WHAT IS BEING ASKED →
For this exercise, return exactly the lines of the material below that begin at the one with "- [10:46] 女變男，要如何做出陰莖、龜頭、G點？" and stop after the one with "- [最適當變性手術的年齡]".

SOURCE DATA →
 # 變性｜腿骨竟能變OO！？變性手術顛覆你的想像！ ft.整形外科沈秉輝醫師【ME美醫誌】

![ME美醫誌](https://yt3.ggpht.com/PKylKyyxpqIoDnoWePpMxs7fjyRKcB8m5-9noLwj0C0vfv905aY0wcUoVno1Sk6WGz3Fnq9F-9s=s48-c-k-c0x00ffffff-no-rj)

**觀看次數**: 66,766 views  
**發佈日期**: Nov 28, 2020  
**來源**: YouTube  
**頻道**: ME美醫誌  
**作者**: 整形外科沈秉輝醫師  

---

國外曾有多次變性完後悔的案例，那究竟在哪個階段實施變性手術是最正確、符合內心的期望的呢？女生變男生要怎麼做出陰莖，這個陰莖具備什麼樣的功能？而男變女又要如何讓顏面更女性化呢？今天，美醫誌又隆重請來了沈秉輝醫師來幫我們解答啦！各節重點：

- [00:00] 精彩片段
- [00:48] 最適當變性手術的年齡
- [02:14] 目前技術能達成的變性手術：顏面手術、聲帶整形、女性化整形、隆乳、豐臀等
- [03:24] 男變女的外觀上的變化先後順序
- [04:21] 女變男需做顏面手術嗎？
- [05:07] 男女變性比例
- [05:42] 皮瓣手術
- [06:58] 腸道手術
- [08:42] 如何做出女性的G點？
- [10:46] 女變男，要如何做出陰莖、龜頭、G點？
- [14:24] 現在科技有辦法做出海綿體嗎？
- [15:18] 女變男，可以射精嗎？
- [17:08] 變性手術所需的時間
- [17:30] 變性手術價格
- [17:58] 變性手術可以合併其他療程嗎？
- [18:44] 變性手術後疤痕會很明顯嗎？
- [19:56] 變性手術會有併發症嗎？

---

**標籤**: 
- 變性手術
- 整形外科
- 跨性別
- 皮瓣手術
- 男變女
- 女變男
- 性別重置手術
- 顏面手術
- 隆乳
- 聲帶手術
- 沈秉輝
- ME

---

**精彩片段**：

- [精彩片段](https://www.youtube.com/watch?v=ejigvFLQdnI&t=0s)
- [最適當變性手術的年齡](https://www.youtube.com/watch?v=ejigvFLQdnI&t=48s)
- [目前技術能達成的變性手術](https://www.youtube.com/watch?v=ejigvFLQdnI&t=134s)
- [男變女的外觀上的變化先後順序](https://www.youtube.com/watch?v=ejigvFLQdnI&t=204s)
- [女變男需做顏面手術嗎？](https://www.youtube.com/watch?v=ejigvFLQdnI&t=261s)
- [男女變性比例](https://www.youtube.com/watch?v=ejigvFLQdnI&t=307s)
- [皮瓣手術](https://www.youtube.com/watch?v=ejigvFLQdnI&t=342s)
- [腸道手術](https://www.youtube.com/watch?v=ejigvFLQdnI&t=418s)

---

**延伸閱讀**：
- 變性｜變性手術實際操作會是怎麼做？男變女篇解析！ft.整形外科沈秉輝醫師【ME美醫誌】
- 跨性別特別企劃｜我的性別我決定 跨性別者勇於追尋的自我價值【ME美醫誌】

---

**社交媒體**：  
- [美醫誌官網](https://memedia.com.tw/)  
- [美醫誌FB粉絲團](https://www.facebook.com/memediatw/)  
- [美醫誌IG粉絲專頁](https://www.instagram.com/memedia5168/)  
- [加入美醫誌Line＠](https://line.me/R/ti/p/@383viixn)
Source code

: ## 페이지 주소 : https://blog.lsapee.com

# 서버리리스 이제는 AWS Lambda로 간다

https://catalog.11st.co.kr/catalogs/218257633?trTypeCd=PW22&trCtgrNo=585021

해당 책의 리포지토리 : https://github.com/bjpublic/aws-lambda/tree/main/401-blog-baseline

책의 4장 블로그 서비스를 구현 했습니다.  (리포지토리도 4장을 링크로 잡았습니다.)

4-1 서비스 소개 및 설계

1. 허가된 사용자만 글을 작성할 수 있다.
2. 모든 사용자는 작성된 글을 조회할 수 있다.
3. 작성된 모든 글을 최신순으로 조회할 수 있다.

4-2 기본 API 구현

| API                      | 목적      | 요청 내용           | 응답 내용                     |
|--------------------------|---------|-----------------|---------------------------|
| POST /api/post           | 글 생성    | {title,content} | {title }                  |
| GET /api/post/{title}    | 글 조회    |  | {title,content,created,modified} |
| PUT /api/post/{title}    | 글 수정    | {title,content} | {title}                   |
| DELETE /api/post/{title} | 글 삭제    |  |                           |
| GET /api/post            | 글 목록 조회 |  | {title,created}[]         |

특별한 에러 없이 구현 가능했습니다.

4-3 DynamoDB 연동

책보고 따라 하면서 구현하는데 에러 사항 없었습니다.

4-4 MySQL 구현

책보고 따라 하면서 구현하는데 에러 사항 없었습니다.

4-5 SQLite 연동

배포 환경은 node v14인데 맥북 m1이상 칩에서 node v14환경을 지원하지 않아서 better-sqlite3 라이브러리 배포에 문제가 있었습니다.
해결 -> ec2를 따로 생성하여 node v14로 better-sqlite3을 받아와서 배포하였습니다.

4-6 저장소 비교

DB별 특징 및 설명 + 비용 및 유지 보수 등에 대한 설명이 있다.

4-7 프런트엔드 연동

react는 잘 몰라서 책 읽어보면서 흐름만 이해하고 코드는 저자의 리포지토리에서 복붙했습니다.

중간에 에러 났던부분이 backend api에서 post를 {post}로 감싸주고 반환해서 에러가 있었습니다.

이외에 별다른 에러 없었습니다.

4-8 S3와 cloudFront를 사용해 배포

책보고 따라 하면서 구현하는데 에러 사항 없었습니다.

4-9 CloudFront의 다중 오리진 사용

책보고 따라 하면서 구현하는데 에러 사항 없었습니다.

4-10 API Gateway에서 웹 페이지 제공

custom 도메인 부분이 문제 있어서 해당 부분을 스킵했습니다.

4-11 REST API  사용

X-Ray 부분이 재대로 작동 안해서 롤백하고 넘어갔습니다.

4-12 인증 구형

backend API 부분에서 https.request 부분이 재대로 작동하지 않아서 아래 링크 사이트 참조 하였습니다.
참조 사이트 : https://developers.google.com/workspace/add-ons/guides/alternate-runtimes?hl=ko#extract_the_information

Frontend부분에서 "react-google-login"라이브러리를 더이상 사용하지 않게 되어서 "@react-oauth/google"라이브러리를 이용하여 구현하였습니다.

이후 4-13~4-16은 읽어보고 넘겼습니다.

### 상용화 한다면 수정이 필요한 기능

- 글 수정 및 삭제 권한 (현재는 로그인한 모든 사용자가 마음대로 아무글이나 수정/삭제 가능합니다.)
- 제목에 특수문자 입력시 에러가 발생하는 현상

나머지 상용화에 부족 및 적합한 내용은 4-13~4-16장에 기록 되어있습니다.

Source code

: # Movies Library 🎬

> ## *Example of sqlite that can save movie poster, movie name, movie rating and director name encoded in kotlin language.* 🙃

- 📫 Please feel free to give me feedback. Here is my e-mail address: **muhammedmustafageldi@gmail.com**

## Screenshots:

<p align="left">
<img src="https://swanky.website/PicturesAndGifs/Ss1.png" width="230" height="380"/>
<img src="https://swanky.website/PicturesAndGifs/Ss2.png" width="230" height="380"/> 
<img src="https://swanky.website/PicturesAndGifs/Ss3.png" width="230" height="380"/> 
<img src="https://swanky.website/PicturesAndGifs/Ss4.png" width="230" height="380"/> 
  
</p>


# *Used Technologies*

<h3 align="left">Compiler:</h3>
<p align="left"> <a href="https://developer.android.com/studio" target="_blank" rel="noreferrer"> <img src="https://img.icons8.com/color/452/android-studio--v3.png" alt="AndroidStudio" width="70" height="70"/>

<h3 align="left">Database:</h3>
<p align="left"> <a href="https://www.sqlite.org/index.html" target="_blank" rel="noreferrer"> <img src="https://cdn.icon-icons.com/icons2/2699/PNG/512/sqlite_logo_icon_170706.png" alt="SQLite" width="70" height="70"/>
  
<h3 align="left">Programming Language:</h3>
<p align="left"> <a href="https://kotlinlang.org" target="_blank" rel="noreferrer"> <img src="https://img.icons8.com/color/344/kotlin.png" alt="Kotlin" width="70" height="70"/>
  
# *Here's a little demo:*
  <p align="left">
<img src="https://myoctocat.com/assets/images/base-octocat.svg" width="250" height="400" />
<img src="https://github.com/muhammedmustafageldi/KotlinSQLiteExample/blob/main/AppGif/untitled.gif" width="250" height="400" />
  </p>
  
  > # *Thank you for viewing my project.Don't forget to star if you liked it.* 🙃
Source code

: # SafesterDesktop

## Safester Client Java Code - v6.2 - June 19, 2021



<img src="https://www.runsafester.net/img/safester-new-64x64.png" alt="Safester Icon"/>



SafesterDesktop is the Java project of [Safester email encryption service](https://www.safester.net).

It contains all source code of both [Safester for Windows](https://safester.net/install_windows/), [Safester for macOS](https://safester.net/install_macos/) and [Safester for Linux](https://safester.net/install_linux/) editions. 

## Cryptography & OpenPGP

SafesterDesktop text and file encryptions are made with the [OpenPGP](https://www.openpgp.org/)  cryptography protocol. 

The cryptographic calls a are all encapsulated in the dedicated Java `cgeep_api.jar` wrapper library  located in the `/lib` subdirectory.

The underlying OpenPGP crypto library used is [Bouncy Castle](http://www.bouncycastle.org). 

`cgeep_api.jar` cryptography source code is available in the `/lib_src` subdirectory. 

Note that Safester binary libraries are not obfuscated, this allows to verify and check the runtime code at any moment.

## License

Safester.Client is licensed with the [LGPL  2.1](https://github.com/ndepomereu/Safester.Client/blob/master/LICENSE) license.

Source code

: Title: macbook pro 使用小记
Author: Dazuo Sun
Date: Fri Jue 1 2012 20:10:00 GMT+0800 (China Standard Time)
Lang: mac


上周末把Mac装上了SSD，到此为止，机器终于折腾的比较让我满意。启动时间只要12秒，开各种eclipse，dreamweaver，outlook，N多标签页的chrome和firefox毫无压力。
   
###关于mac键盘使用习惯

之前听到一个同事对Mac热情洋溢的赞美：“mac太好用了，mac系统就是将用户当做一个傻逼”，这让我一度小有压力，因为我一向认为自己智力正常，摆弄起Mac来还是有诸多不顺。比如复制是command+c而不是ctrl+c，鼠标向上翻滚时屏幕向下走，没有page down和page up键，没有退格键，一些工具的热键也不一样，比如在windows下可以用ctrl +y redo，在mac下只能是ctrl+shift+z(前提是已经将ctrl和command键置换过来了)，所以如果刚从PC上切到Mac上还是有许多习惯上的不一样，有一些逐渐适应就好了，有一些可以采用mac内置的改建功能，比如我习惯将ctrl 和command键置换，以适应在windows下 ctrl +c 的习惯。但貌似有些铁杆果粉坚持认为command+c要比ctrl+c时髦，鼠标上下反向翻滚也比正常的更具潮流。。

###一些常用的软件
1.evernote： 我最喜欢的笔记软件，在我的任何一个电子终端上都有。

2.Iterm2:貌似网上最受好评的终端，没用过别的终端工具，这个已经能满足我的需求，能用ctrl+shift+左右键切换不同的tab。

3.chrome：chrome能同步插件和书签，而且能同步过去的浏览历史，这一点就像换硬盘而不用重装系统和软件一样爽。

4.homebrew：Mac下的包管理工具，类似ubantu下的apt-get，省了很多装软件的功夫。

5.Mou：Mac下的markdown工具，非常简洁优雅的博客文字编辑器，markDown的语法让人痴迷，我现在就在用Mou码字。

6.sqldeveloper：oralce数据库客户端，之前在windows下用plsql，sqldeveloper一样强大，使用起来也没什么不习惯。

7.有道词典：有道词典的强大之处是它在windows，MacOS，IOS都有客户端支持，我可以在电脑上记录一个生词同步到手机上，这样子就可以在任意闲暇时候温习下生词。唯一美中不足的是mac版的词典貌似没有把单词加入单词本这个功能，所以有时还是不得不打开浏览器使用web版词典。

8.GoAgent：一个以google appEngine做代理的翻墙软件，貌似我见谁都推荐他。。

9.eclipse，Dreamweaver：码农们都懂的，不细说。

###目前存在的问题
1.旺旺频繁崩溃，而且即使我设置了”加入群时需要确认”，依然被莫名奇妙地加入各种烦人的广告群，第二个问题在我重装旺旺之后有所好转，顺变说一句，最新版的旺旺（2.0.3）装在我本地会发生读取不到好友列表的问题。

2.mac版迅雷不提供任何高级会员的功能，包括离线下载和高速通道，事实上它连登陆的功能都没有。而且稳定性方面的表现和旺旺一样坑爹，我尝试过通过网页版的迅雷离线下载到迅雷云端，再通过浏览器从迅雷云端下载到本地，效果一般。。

RESPONSE AREA →
- [10:46] 女變男，要如何做出陰莖、龜頭、G點？
- [14:24] 現在科技有辦法做出海綿體嗎？
- [15:18] 女變男，可以射精嗎？
- [17:08] 變性手術所需的時間
- [17:30] 變性手術價格
- [17:58] 變性手術可以合併其他療程嗎？
- [18:44] 變性手術後疤痕會很明顯嗎？
- [19:56] 變性手術會有併發症嗎？

---

**標籤**: 
- 變性手術
- 整形外科
- 跨性別
- 皮瓣手術
- 男變女
- 女變男
- 性別重置手術
- 顏面手術
- 隆乳
- 聲帶手術
- 沈秉輝
- ME

---

**精彩片段**：

- [精彩片段](https://www.youtube.com/watch?v=ejigvFLQdnI&t=0s)
- [最適當變性手術的年齡](https://www.youtube.com/watch?v=ejigvFLQdnI&t=48s)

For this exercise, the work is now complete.